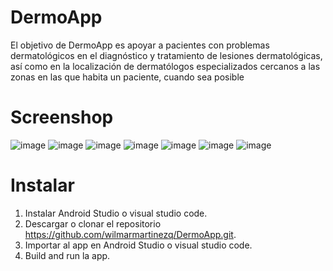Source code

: # DermoApp

El objetivo de DermoApp es apoyar a pacientes con problemas dermatológicos en el diagnóstico y tratamiento de lesiones dermatológicas, así como en la localización de dermatólogos especializados cercanos a las zonas en las que habita un paciente, cuando sea posible

# Screenshop
![image](https://user-images.githubusercontent.com/79046602/216842690-7e828eba-008f-4200-8e10-bc4605c00cec.png)
![image](https://user-images.githubusercontent.com/79046602/216842725-106ded1f-6c53-4c26-a3d9-6a6c54dae696.png)
![image](https://user-images.githubusercontent.com/79046602/219998369-44ae2475-1021-4a80-91d4-b8539a78f5d0.png)
![image](https://user-images.githubusercontent.com/79046602/222974833-ee2795dc-d1d0-474d-b48f-f4ecdea9e750.png)
![image](https://user-images.githubusercontent.com/79046602/224559203-31db017d-ea92-4216-b78c-8a23545c3b8e.png)
![image](https://user-images.githubusercontent.com/79046602/224559219-40d98f5a-0814-4be1-9d42-bd02ecbdf582.png)
![image](https://user-images.githubusercontent.com/79046602/224559228-27f59ddd-66eb-4ffe-857e-166525230ffc.png)



# Instalar
1. Instalar Android Studio o visual studio code.
2. Descargar o clonar el repositorio https://github.com/wilmarmartinezq/DermoApp.git.
3. Importar al app en Android Studio o visual studio code.
4. Build and run la app.

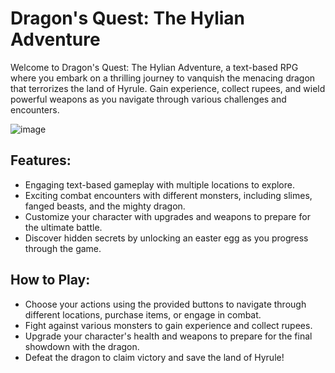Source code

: # Dragon's Quest: The Hylian Adventure

Welcome to Dragon's Quest: The Hylian Adventure, a text-based RPG where you embark on a thrilling journey to vanquish the menacing dragon that terrorizes the land of Hyrule. Gain experience, collect rupees, and wield powerful weapons as you navigate through various challenges and encounters.

![image](https://github.com/JoaoCoquim/Dragons-Quest-The-Hylian-Adventure/assets/113604962/6fb56fd1-8bc3-4eb2-901d-92f148af715a)

## Features:
- Engaging text-based gameplay with multiple locations to explore.
- Exciting combat encounters with different monsters, including slimes, fanged beasts, and the mighty dragon.
- Customize your character with upgrades and weapons to prepare for the ultimate battle.
- Discover hidden secrets by unlocking an easter egg as you progress through the game.

## How to Play:
- Choose your actions using the provided buttons to navigate through different locations, purchase items, or engage in combat.
- Fight against various monsters to gain experience and collect rupees.
- Upgrade your character's health and weapons to prepare for the final showdown with the dragon.
- Defeat the dragon to claim victory and save the land of Hyrule!
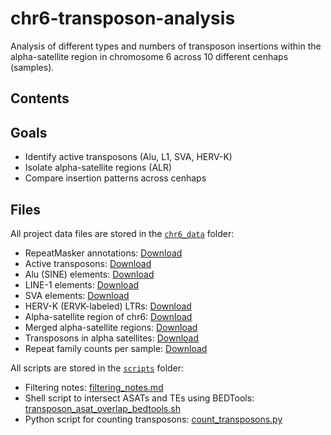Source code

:# chr6-transposon-analysis
Analysis of different types and numbers of transposon insertions within the alpha-satellite region in chromosome 6 across 10 different cenhaps (samples). 

## Contents

## Goals

- Identify active transposons (Alu, L1, SVA, HERV-K)
- Isolate alpha-satellite regions (ALR)
- Compare insertion patterns across cenhaps

## Files

All project data files are stored in the [`chr6_data`](chr6_data/) folder:

- RepeatMasker annotations: [Download](chr6_data/RepeatMasker.filtered.bed)
- Active transposons: [Download](chr6_data/active_transposons.bed)
- Alu (SINE) elements: [Download](chr6_data/Alu_elements.bed)
- LINE-1 elements: [Download](chr6_data/L1_elements.bed)
- SVA elements: [Download](chr6_data/SVA_elements.bed)
- HERV-K (ERVK-labeled) LTRs: [Download](chr6_data/HERVK.bed)
- Alpha-satellite region of chr6: [Download](chr6_data/alpha_satellite.bed)
- Merged alpha-satellite regions: [Download](chr6_data/alpha_satellite_merged.bed)
- Transposons in alpha satellites: [Download](chr6_data/transposons_in_asat.bed)
- Repeat family counts per sample: [Download](chr6_data/repeat_family_counts_per_sample.csv)

All scripts are stored in the [`scripts`](scripts/) folder:

- Filtering notes: [filtering_notes.md](scripts/filtering_notes.md)
- Shell script to intersect ASATs and TEs using BEDTools: [transposon_asat_overlap_bedtools.sh](scripts/transposon_asat_overlap_bedtools.sh)
- Python script for counting transposons: [count_transposons.py](scripts/count_transposons.py)
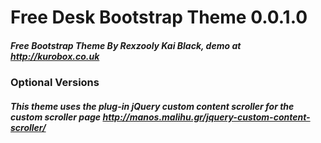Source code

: Free Desk Bootstrap Theme 0.0.1.0
=========================
##### Free Bootstrap Theme By Rexzooly Kai Black, demo at http://kurobox.co.uk
### Optional Versions
##### This theme uses the plug-in jQuery custom content scroller for the custom scroller page http://manos.malihu.gr/jquery-custom-content-scroller/
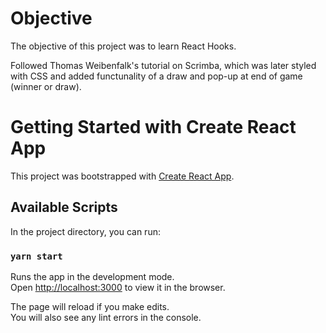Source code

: # Objective
The objective of this project was to learn React Hooks. 

Followed Thomas Weibenfalk's tutorial on Scrimba, which was later styled with CSS and added functunality of a draw and pop-up at end of game (winner or draw). 

# Getting Started with Create React App

This project was bootstrapped with [Create React App](https://github.com/facebook/create-react-app).

## Available Scripts

In the project directory, you can run:

### `yarn start`

Runs the app in the development mode.\
Open [http://localhost:3000](http://localhost:3000) to view it in the browser.

The page will reload if you make edits.\
You will also see any lint errors in the console.
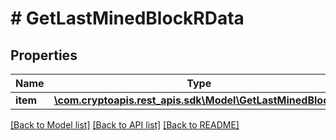 # # GetLastMinedBlockRData

## Properties

Name | Type | Description | Notes
------------ | ------------- | ------------- | -------------
**item** | [**\com.cryptoapis.rest_apis.sdk\Model\GetLastMinedBlockRI**](GetLastMinedBlockRI.md) |  |

[[Back to Model list]](../../README.md#models) [[Back to API list]](../../README.md#endpoints) [[Back to README]](../../README.md)
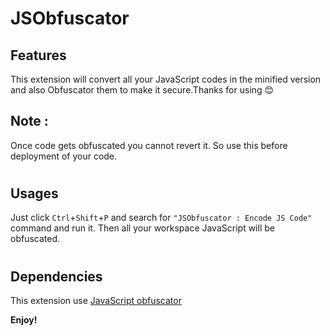 # JSObfuscator


## Features

This extension will convert all your JavaScript codes in the minified version and also Obfuscator them to make it secure.Thanks for using 😊

## Note : 
Once code gets obfuscated you cannot revert it. So use this before deployment of your code.

#

## Usages
Just click `Ctrl`+`Shift`+`P` and search for `"JSObfuscator : Encode JS Code"` command and run it. Then all your workspace JavaScript will be obfuscated.

#

## Dependencies
This extension use [JavaScript obfuscator](https://github.com/javascript-obfuscator/javascript-obfuscator)


**Enjoy!**

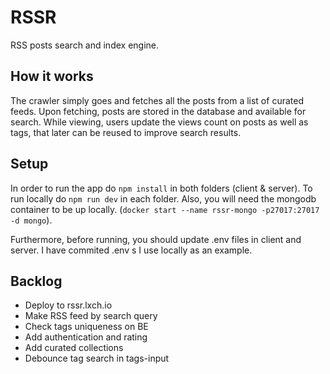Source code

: # RSSR

RSS posts search and index engine.

## How it works

The crawler simply goes and fetches all the posts from a list of curated feeds. Upon fetching, posts are stored in the database and available for search. While viewing, users update the views count on posts as well as tags, that later can be reused to improve search results.

## Setup

In order to run the app do `npm install` in both folders (client & server). To run locally do `npm run dev` in each folder. Also, you will need the mongodb container to be up locally. (`docker start --name rssr-mongo -p27017:27017 -d mongo`).

Furthermore, before running, you should update .env files in client and server. I have commited .env s I use locally as an example.

## Backlog

+ Deploy to rssr.lxch.io
+ Make RSS feed by search query
+ Check tags uniqueness on BE
+ Add authentication and rating
+ Add curated collections
+ Debounce tag search in tags-input
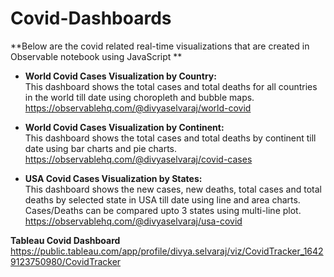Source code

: # Covid-Dashboards

**Below are the covid related real-time visualizations that are created in Observable notebook using JavaScript
**
* **World Covid Cases Visualization by Country:**
<br>This dashboard shows the total cases and total deaths for all countries in the world till date using choropleth and bubble maps.
<br>https://observablehq.com/@divyaselvaraj/world-covid

* **World Covid Cases Visualization by Continent:**
<br>This dashboard shows the total cases and total deaths by continent till date using bar charts and pie charts.
<br>https://observablehq.com/@divyaselvaraj/covid-cases

* **USA Covid Cases Visualization by States:**
<br>This dashboard shows the new cases, new deaths, total cases and total deaths by selected state in USA till date using line and area charts. Cases/Deaths can be compared upto 3 states using multi-line plot.
<br>https://observablehq.com/@divyaselvaraj/usa-covid

**Tableau Covid Dashboard**
<br>https://public.tableau.com/app/profile/divya.selvaraj/viz/CovidTracker_16429123750980/CovidTracker
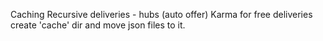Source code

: Caching
Recursive deliveries - hubs (auto offer)
Karma for free deliveries
create 'cache' dir and move json files to it.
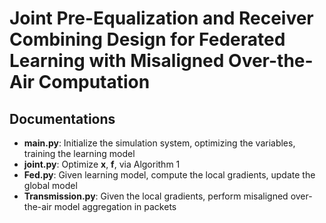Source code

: # Joint Pre-Equalization and Receiver Combining Design for Federated Learning with Misaligned Over-the-Air Computation

## Documentations

* __main.py__: Initialize the simulation system, optimizing the variables, training the learning model
* __joint.py__: Optimize __x__,  __f__, via Algorithm 1
* __Fed.py__: Given learning model, compute the local gradients, update the global model
* __Transmission.py__: Given the local gradients, perform misaligned over-the-air model aggregation in packets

TASK INSTRUCTIONS:
From the records above, output only the lines starting at the one containing "All scripts are" and ending at the one containing "This project was bootstrapped", word for word. Pictures stay out.

YOUR SOLUTION:
All scripts are stored in the [`scripts`](scripts/) folder:

- Filtering notes: [filtering_notes.md](scripts/filtering_notes.md)
- Shell script to intersect ASATs and TEs using BEDTools: [transposon_asat_overlap_bedtools.sh](scripts/transposon_asat_overlap_bedtools.sh)
- Python script for counting transposons: [count_transposons.py](scripts/count_transposons.py)
Source code

: Free Desk Bootstrap Theme 0.0.1.0
=========================
##### Free Bootstrap Theme By Rexzooly Kai Black, demo at http://kurobox.co.uk
### Optional Versions
##### This theme uses the plug-in jQuery custom content scroller for the custom scroller page http://manos.malihu.gr/jquery-custom-content-scroller/
Source code

: # Objective
The objective of this project was to learn React Hooks. 

Followed Thomas Weibenfalk's tutorial on Scrimba, which was later styled with CSS and added functunality of a draw and pop-up at end of game (winner or draw). 

# Getting Started with Create React App

This project was bootstrapped with [Create React App](https://github.com/facebook/create-react-app).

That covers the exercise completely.